Allenspark Wind Article for December 2025
Roger Sherman

The Tahosa Valley Landowners Association hopes that folks have looked at the draft Community Wildfire Protection Plan for the Allenspark Fire District.  Though the public comment period has passed, feedback is always welcome.  The whole idea is that the CWPP is a “living” document, that is, that it can be updated as new information, circumstances and even technology become available.  It should be a guide that adapts to changes on the ground, in philosophy or in resources.  It should evolve as the landscape evolves.

If you find it daunting – it is.  One suggestion is to print out the glossary so it is easy to look up the acronyms that contribute to the “wonkyness”.  But hopefully having an up to date CWPP will help and accelerate fire mitigation efforts. 

On the 30th of October there was a Larimer County Town Hall put on by Commissioner Jody Shadduck-McNalley, “Wildfires and Watershed”.  It featured presentation from Michael Conway, Colorado Insurance Commissioner, Matt McCombs, State Forester, Josh Roberts, Office of Emergency Management and Dakota Condon of Wildfire Partners of Larimer County.

The main speaker was Michael Conway who addressed the crises in homeowners insurance in Colorado, especially in the urban/wildlands interface.  He was candid about the Colorado Insurance of Last Resort as too expensive and not very good.  But he also felt that insurers were not taking mitigation, individual, county and state efforts into consideration.  Besides fire danger the biggest driving force in insurance cost statewide was hail – paid for even by people who did not live in hail prone areas.
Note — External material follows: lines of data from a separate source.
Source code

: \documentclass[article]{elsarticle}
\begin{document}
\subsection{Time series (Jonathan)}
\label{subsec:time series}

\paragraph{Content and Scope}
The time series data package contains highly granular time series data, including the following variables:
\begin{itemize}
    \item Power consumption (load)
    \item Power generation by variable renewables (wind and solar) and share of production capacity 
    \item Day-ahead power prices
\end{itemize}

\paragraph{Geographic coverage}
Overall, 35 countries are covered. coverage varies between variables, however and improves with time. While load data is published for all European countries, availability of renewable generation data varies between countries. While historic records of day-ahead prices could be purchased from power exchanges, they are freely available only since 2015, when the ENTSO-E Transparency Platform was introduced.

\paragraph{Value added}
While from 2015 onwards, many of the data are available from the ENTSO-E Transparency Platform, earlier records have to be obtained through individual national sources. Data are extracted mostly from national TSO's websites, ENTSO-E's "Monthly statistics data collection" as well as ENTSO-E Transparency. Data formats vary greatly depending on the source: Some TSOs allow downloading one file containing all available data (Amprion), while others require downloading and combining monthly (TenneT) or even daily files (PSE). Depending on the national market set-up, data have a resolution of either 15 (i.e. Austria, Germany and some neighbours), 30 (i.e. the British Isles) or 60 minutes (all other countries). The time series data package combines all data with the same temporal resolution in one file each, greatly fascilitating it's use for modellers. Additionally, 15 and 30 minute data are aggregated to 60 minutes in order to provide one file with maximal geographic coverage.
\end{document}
He also thought insurers were not giving credit for fire resistant roofs.  Look for more initiatives coming out of his office.

Matt McCombs spoke eloquently about seeing mitigation efforts as not just negative, not just removing trees, but as a new paradigm and “change in the nature of the landscape”.  It is not just the decade long drought but an understanding that we are the disturbance so we must continue consciously to adapt though proscribed fire plans, but also nursery expansion and reforestation.  Josh Roberts enumerated a few large mitigation grants for the Big Thompson Canyon, Glen Haven and Estes Valley. And Dakota Condon mentioned that homeowners could have their mitigation efforts assessed and get Silver or Gold certificates to send to their insurance Companies.  Commissioner Shadduck-McNalley finished by musing about how to raise the 450 million dollars needed over ten years to treat the county at $4000/acre. 

It was good to hear that people are working on these things though the title of the Town Hall reiterated what one member has said in the past, that things get serious when water is involved.